Effective Sample Size¶
A natural summary of Multi-PPI's efficiency gain is the effective sample size (ESS): the number of true labels that would be needed to match Multi-PPI's mean confidence interval width.
We report Multi-PPI's effective sample size across correlation levels, translating the width reduction into an equivalent number of true labels. See the Scientific Validation Methodology page for the formal definition and formula of ESS.
ess_mean = [np.mean(raw_stats[correlation]["Multi-PPI++"]["effective_sample_sizes"]) for correlation in correlations]
ess_q_lower = [
np.percentile(raw_stats[correlation]["Multi-PPI++"]["effective_sample_sizes"], lower_percentile)
for correlation in correlations
]
ess_q_upper = [
np.percentile(raw_stats[correlation]["Multi-PPI++"]["effective_sample_sizes"], upper_percentile)

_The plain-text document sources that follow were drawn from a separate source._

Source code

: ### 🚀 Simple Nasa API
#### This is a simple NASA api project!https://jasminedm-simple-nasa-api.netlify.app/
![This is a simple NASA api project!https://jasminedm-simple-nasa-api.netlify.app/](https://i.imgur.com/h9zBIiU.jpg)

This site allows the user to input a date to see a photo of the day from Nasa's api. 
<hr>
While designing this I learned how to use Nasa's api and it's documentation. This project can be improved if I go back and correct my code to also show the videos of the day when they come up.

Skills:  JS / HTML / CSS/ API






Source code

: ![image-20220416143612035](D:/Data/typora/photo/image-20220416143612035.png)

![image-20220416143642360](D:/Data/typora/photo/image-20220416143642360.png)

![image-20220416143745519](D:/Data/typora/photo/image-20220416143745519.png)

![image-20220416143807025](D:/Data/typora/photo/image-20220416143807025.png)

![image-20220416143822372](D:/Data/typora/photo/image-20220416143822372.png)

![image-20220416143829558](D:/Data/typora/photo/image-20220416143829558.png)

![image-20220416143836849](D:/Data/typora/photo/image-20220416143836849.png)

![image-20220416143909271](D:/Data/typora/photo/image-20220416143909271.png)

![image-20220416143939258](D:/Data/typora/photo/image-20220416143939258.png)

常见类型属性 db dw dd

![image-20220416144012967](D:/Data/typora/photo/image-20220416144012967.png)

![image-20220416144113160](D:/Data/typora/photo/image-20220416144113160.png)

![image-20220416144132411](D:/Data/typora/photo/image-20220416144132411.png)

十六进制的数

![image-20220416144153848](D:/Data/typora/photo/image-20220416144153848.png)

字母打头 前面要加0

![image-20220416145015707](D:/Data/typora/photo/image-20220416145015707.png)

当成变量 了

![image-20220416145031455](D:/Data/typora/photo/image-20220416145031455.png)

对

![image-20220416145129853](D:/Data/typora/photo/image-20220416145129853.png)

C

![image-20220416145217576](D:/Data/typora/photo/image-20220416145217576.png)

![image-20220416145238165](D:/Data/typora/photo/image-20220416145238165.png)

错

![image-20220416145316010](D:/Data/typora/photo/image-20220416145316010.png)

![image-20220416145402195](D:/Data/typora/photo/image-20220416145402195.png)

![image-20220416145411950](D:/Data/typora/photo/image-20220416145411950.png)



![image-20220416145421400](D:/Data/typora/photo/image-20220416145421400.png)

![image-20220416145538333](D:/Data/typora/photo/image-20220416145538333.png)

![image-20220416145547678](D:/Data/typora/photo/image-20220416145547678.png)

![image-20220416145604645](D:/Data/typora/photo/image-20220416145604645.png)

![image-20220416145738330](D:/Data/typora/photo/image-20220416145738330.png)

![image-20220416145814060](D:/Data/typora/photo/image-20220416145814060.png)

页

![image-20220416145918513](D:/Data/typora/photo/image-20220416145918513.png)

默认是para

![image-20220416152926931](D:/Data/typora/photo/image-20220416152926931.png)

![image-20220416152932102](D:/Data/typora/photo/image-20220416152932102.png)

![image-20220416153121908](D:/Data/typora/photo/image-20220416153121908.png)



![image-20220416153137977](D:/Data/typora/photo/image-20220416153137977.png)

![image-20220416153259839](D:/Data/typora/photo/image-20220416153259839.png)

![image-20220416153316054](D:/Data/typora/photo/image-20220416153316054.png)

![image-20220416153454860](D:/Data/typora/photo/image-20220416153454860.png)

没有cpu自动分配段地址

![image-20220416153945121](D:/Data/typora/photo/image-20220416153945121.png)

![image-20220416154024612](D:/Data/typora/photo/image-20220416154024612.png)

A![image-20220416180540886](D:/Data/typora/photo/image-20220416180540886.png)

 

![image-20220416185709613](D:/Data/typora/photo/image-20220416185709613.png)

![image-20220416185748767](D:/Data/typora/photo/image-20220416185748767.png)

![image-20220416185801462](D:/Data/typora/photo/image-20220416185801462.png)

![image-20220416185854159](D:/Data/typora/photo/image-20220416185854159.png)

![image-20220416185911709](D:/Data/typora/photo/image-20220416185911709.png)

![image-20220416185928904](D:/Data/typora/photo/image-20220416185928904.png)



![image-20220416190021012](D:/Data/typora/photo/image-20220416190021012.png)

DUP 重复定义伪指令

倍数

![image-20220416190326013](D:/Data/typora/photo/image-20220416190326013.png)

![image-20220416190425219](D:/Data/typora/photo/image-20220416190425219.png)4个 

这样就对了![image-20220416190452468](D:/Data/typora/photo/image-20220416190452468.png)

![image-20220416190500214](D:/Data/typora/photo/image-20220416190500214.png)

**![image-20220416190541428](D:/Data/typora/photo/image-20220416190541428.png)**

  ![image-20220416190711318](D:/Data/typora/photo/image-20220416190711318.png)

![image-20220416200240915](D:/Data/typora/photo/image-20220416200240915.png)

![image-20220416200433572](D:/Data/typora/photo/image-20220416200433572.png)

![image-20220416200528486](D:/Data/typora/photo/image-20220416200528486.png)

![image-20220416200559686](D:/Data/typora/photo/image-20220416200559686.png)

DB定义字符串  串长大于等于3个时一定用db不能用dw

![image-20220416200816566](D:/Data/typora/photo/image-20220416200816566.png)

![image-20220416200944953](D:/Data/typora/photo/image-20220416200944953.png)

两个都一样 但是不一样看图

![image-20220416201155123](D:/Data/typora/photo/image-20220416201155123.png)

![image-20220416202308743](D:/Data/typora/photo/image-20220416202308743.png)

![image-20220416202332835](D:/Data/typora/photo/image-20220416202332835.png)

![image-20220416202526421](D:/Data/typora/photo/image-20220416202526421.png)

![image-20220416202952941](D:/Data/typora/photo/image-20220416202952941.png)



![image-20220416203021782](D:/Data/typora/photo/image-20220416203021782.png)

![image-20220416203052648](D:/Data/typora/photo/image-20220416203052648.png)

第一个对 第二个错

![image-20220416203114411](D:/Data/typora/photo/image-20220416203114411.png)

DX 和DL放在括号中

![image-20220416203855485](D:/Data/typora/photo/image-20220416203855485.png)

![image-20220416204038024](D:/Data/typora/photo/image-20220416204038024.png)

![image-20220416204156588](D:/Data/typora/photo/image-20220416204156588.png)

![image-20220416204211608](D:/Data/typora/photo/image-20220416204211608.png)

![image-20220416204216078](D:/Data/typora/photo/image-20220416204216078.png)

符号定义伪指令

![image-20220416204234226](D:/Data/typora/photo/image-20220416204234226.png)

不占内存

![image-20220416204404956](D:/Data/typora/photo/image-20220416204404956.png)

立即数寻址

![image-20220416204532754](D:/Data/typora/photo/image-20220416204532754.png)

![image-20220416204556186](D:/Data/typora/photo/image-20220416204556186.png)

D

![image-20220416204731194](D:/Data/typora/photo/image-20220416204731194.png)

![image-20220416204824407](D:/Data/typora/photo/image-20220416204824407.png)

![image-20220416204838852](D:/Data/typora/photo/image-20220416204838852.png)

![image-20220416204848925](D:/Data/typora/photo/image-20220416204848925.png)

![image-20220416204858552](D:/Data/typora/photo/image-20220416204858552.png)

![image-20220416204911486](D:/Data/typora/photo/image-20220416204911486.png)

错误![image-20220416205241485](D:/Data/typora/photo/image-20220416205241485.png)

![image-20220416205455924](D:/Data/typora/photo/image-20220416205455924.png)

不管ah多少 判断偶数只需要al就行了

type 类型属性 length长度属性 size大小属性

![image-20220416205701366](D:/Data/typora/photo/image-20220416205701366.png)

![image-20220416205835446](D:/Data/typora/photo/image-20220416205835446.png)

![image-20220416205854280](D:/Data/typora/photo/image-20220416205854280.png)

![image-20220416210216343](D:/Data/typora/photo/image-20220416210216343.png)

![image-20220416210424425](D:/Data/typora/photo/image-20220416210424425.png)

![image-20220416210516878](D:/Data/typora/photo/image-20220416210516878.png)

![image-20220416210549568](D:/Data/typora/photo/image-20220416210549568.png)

for correlation in correlations
]
fig, ax = plt.subplots(figsize=(8, 5))
ax.plot(correlations, ess_mean, marker="o", color="darkorange", label="Multi-PPI++ ESS (mean)")
ax.fill_between(
correlations,
ess_q_lower,
ess_q_upper,
alpha=0.15,
color="darkorange",
label=f"{lower_percentile:.0f}th–{upper_percentile:.0f}th percentile",
)
ax.axhline(y=BUDGET, color="steelblue", linestyle="--", lw=2, label=f"Baseline (True only, n={BUDGET})")
ax.set_xlabel("Base proxy–true correlation")
ax.set_ylabel("Effective sample size")
ax.set_xlim(-0.05, 0.85)
ax.legend()
plt.tight_layout()
plt.show()
Summary¶
This notebook has empirically validated that GLIDE's Multi-PPI++ implementation satisfies two key statistical properties:
| Property | Result |
|---|---|
| Coverage validity | Multi-PPI++ achieves the nominal coverage across all correlation levels and confidence levels tested |
| Efficiency | Multi-PPI++ produces shorter confidence intervals than labeled-only whenever at least one proxy has positive correlation, with the gain growing with correlation |
Crucially, both biased baselines (Proxy 1 only and Proxy 2 only) fail the coverage test. They appear precise but are systematically wrong because their means differ from TRUE_MEAN. Multi-PPI++ avoids this by correcting for proxy bias using the labeled subset.
The ESS analysis shows that with moderate proxy correlation, Multi-PPI++ is equivalent to having twice more labeled data, a substantial practical gain in scenarios where true annotation is expensive. By jointly optimising the combination weights across both proxies, the estimator can fully exploit the more informative proxy while gracefully degrading toward the labeled-only estimate when both proxies are weak.